FWD reader codeman38 pointed out that iTunes doesn’t provide captioning for its television shows. Way to go, iTunes.
Captioning of online content is an ongoing problem. iTunes isn’t the only content provider that provides captions indifferently, if at all. Hulu captions some things and not others. Amazon Unbox does the same. And so forth. codeman38 pointed me to a recent post grading various online services on how well they provide captioning and it’s an illuminating read.
‘…it’s a blame game. Apple blames studios. Studios blame Apple. Nothing gets done,’ codeman38 says, and the same holds true for broadcast. While the networks and cable providers have captioning available, individual stations decide whether or not to offer it in their markets. That’s why, for example, some of my readers at this ain’t livin’ report that Glee airs without captioning while others say it is captioned.
Deaf and hard of hearing folks have been campaigning hard for captions for a long time. Marlee Matlin is a major champion of captioning for online content specifically. Captioning is a huge accessibility issue, especially online, where sites routinely provide video that is not captioned or described. This isn’t just a problem for folks who are Deaf and hard of hearing. It’s a problem when content is only accessible in certain countries; if I post a Hulu video, for example, only people in the United States can view it. It’s a problem for people with visual impairments, for people who have difficulty watching and processing video, for people with bandwidth restrictions, for people who are at work and don’t want to disturb people. There are all kinds of compelling reasons to make captions and descriptions of video content universal.
Apple claims to be ‘committed to accessibility.’ Yet, like a lot of companies and websites that talk a pretty talk about accessibility, Apple falls short of actually living up to the claims.
The Internet is an accessibility nightmare, and very few people seem concerned about it, unless they have disabilities that make interacting with digital content challenging. When Marlee Matlin can’t convince Apple to commit to captioning all of its content, how can unknown disability rights activists hope to accomplish it? When numerous campaigns pleading for accessible content get ignored, when captioning is considered a ‘special feature,’ it sends a very clear message. That message is: We don’t care about you. We don’t care if you can access our content. You are not someone we are interested in having as a viewer, reader, or customer.
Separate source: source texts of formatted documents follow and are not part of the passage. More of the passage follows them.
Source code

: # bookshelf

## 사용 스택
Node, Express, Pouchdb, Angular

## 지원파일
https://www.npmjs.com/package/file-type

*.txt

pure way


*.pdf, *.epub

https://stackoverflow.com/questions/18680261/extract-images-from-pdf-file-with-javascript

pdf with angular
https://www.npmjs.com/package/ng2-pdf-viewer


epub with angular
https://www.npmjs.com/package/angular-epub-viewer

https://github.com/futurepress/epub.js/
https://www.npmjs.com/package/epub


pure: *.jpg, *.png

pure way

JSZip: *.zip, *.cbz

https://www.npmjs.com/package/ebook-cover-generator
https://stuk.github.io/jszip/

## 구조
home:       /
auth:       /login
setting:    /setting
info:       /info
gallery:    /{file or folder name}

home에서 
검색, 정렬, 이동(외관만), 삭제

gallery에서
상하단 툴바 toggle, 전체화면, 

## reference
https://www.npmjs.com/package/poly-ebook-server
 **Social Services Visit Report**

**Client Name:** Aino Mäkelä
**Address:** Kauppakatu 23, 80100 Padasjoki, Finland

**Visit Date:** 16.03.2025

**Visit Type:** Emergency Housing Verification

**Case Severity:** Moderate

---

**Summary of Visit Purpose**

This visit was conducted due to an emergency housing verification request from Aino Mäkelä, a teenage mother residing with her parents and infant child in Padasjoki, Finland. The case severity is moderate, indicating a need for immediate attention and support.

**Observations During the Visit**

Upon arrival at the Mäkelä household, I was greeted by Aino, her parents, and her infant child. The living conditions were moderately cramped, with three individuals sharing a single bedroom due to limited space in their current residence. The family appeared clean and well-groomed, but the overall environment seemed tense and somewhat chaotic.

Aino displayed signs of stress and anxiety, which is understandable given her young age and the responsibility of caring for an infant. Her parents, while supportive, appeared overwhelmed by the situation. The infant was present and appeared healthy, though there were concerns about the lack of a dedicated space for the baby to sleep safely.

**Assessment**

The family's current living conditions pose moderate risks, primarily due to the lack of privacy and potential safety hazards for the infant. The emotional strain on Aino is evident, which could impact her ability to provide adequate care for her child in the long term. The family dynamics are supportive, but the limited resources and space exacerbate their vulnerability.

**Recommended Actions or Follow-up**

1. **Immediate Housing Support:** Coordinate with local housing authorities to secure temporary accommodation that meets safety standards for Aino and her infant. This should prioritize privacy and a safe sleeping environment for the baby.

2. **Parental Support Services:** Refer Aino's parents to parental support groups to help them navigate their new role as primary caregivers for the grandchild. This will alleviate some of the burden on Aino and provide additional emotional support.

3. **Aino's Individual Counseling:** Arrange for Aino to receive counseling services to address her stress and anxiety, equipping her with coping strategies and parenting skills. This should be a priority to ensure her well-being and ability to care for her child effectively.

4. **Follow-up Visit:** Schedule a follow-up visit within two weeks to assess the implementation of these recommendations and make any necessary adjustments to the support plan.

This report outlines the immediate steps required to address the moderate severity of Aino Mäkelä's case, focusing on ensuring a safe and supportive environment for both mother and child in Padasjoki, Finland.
What can we do about this? Well, we could start by sending a clear message to companies that don’t care about accessibility issues. How would Apple like it if customers boycotted content that wasn’t captioned? How would Hulu like it if people refused to watch or link to videos that were provided without captions? How would the networks like it if people canceled their television service until local affiliates started using captions? If folks who don’t need captioning still identified it as an important feature or even a dealbreaker, companies that aren’t providing it would start to take notice and do something.
Putting the onus for accessibility on the people who need accommodation is unreasonable. And it makes the problem seem like one that only applies to ‘those people.’ The toleration of the attitude that it’s ok to routinely deny access to a group of people is what leads to widespread inaccessibility.